Provided entries:
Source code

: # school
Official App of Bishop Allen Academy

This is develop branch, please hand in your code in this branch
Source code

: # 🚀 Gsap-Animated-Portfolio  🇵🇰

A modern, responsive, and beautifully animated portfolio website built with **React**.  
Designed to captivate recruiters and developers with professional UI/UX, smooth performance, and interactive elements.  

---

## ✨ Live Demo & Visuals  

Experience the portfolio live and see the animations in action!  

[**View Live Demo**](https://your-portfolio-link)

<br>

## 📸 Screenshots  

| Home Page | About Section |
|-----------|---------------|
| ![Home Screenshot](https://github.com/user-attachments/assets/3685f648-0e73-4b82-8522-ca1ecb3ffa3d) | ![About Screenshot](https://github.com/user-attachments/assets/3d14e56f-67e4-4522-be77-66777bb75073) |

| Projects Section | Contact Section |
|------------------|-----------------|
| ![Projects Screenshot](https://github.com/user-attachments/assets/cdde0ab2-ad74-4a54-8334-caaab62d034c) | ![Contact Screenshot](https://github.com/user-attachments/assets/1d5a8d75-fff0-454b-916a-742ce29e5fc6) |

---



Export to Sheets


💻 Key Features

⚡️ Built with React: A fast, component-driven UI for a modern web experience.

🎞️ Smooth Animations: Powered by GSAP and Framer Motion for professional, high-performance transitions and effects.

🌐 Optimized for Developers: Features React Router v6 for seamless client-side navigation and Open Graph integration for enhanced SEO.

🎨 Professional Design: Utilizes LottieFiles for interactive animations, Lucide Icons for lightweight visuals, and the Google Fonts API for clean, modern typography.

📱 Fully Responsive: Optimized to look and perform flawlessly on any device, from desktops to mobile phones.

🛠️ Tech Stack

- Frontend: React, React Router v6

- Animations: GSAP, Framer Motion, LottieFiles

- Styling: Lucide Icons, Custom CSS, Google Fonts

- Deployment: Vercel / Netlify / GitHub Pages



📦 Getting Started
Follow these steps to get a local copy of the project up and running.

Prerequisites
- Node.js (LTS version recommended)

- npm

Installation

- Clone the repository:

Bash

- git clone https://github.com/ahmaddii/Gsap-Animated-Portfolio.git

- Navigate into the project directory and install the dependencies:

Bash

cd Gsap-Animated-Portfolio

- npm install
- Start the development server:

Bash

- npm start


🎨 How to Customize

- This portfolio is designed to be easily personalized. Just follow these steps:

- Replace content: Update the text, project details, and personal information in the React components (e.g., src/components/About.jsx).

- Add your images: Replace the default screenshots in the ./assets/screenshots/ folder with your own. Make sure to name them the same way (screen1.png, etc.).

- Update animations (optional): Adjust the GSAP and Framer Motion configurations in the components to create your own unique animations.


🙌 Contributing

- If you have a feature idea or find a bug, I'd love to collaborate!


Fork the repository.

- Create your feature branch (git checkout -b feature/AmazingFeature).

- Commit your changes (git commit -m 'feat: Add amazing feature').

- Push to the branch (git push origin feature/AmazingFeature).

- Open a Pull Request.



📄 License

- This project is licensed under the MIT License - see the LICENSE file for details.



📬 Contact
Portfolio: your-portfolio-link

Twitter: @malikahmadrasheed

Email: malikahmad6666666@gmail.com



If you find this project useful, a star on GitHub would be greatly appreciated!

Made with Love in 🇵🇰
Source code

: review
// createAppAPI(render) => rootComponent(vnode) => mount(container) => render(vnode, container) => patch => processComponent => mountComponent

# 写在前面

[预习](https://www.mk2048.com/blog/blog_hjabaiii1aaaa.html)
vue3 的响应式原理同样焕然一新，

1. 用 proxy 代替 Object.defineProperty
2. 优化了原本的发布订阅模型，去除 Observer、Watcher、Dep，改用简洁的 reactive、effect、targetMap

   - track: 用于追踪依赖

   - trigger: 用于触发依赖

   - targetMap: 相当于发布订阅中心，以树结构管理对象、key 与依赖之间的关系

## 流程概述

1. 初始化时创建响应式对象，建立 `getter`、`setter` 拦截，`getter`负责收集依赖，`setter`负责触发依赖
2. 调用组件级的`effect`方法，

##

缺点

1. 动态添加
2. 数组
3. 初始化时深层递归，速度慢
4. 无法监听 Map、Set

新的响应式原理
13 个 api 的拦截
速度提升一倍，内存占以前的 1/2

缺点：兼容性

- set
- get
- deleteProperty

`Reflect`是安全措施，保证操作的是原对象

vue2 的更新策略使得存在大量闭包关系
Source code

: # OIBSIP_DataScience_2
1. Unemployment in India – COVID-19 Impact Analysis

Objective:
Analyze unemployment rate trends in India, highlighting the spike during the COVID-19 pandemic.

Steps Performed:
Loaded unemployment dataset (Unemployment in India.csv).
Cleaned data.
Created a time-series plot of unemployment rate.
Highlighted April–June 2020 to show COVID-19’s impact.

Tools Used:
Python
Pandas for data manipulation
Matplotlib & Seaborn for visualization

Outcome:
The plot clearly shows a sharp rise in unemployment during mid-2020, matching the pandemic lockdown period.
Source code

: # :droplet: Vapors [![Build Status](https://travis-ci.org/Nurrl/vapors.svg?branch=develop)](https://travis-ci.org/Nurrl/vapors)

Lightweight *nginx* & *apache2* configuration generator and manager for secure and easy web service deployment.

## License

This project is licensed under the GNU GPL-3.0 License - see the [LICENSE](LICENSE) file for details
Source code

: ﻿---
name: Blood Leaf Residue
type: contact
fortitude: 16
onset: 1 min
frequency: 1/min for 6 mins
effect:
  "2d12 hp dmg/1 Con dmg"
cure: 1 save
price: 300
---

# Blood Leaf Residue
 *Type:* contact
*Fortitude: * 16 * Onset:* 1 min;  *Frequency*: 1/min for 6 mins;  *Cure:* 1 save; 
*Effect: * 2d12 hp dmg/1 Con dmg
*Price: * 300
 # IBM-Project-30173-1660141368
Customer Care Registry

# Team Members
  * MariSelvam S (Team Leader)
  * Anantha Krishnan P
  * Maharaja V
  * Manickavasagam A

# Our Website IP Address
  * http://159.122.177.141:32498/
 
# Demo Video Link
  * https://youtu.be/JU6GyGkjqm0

Problem: Could you restate word for word the lines above from the one containing "processComponent => mountComponent" through the one containing "1. 用 proxy 代替 Object.defineProperty", both included, and nothing else?

Answer space:
// createAppAPI(render) => rootComponent(vnode) => mount(container) => render(vnode, container) => patch => processComponent => mountComponent

# 写在前面

[预习](https://www.mk2048.com/blog/blog_hjabaiii1aaaa.html)
vue3 的响应式原理同样焕然一新，

1. 用 proxy 代替 Object.defineProperty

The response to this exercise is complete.